The Night Train to Hanoi and the Scooter Chase That Almost Killed Us
Street food, near-death experiences, and the friend who saved my life
Let me set the scene: Ho Chi Minh City, 2 AM, and I'm on the back of a motorbike, holding on for dear life as we weave through traffic that makes New York look like a parking lot. My friend Joey—yes, that Joey—is driving, and we're being chased by three guys on scooters because Joey accidentally cut someone off and then, being Joey, flipped them off.
This all started because we wanted phở. Not the tourist phở, the real stuff. The kind you get from a street vendor at midnight, sitting on plastic stools, with motorbikes whizzing past your elbow. We'd been in Vietnam for two weeks, and Joey had become obsessed with finding 'the perfect bowl.'
So there we were, at this tiny stall in District 1, eating the most incredible phở I've ever had. The broth was rich, the noodles were perfect, and the beef was so tender it melted. We're sitting there, talking about how this is the best meal of the trip, when Joey decides we need to find another place for comparison.
That's when it happened. Joey, being Joey, pulled out in front of three guys on scooters. Not a big deal, right? Wrong. In Vietnam, cutting someone off is basically declaring war. These guys started yelling, Joey yelled back, and then—because he's Joey—he gave them the finger.

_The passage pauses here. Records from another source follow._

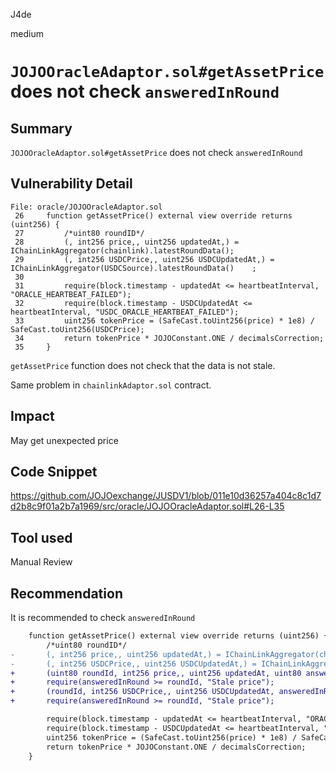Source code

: J4de

medium

# `JOJOOracleAdaptor.sol#getAssetPrice` does not check `answeredInRound`

## Summary

`JOJOOracleAdaptor.sol#getAssetPrice` does not check `answeredInRound`

## Vulnerability Detail

```solidity
File: oracle/JOJOOracleAdaptor.sol
 26     function getAssetPrice() external view override returns (uint256) {
 27         /*uint80 roundID*/
 28         (, int256 price,, uint256 updatedAt,) = IChainLinkAggregator(chainlink).latestRoundData();
 29         (, int256 USDCPrice,, uint256 USDCUpdatedAt,) = IChainLinkAggregator(USDCSource).latestRoundData()    ;
 30
 31         require(block.timestamp - updatedAt <= heartbeatInterval, "ORACLE_HEARTBEAT_FAILED");
 32         require(block.timestamp - USDCUpdatedAt <= heartbeatInterval, "USDC_ORACLE_HEARTBEAT_FAILED");
 33         uint256 tokenPrice = (SafeCast.toUint256(price) * 1e8) / SafeCast.toUint256(USDCPrice);
 34         return tokenPrice * JOJOConstant.ONE / decimalsCorrection;
 35     }
```

`getAssetPrice` function does not check that the data is not stale.

Same problem in `chainlinkAdaptor.sol` contract.

## Impact

May get unexpected price

## Code Snippet

https://github.com/JOJOexchange/JUSDV1/blob/011e10d36257a404c8c1d7d2b8c9f01a2b7a1969/src/oracle/JOJOOracleAdaptor.sol#L26-L35

## Tool used

Manual Review

## Recommendation

It is recommended to check `answeredInRound`

```diff
    function getAssetPrice() external view override returns (uint256) {
        /*uint80 roundID*/
-       (, int256 price,, uint256 updatedAt,) = IChainLinkAggregator(chainlink).latestRoundData();
-       (, int256 USDCPrice,, uint256 USDCUpdatedAt,) = IChainLinkAggregator(USDCSource).latestRoundData();
+       (uint80 roundId, int256 price,, uint256 updatedAt, uint80 answeredInRound) = IChainLinkAggregator(chainlink).latestRoundData();
+       require(answeredInRound >= roundId, "Stale price");
+       (roundId, int256 USDCPrice,, uint256 USDCUpdatedAt, answeredInRound) = IChainLinkAggregator(USDCSource).latestRoundData();
+       require(answeredInRound >= roundId, "Stale price");

        require(block.timestamp - updatedAt <= heartbeatInterval, "ORACLE_HEARTBEAT_FAILED");
        require(block.timestamp - USDCUpdatedAt <= heartbeatInterval, "USDC_ORACLE_HEARTBEAT_FAILED");
        uint256 tokenPrice = (SafeCast.toUint256(price) * 1e8) / SafeCast.toUint256(USDCPrice);
        return tokenPrice * JOJOConstant.ONE / decimalsCorrection;
    }
```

Next thing I know, we're being chased. Three scooters, weaving through traffic, and Joey is somehow both terrified and having the time of his life. We're going 60 kilometers an hour through streets that are maybe wide enough for one car, and I'm holding onto Joey's waist, screaming things I can't repeat here.
We lost them eventually—Joey took a sharp turn down an alley, and we hid behind a stack of boxes for ten minutes. When we finally came out, we were both shaking, but also laughing. Because of course we were. We'd just survived a scooter chase in Ho Chi Minh City. How do you not laugh at that?
The next day, we took the night train to Hanoi. It's a 36-hour journey, and the train is basically a moving hostel. We shared a compartment with a Vietnamese family who didn't speak English but kept feeding us food and laughing at our attempts to communicate. The train rattled through the night, and I lay there thinking about how travel is just a series of near-death experiences punctuated by incredible food.
Hanoi was different. Quieter, more contemplative. We spent our days exploring the Old Quarter, eating bún chả (grilled pork with noodles—Obama's favorite, the locals kept telling us), and drinking egg coffee at cafes that felt like they'd been there for a hundred years.
But the scooter chase? That's the story we tell. Not the beautiful temples, not the incredible food, not even the night train. The scooter chase. Because that's what travel really is—it's the moments where everything goes wrong, and you're terrified, and then you're laughing, and you realize you're alive and you're in Vietnam and this is your life now.
Joey and I still talk about it. We have a group chat called 'The Scooter Chase Survivors,' and every year on the anniversary, we send each other phở recipes. Because that's what friends do—they almost get you killed, and then they make it into a story you tell for the rest of your life.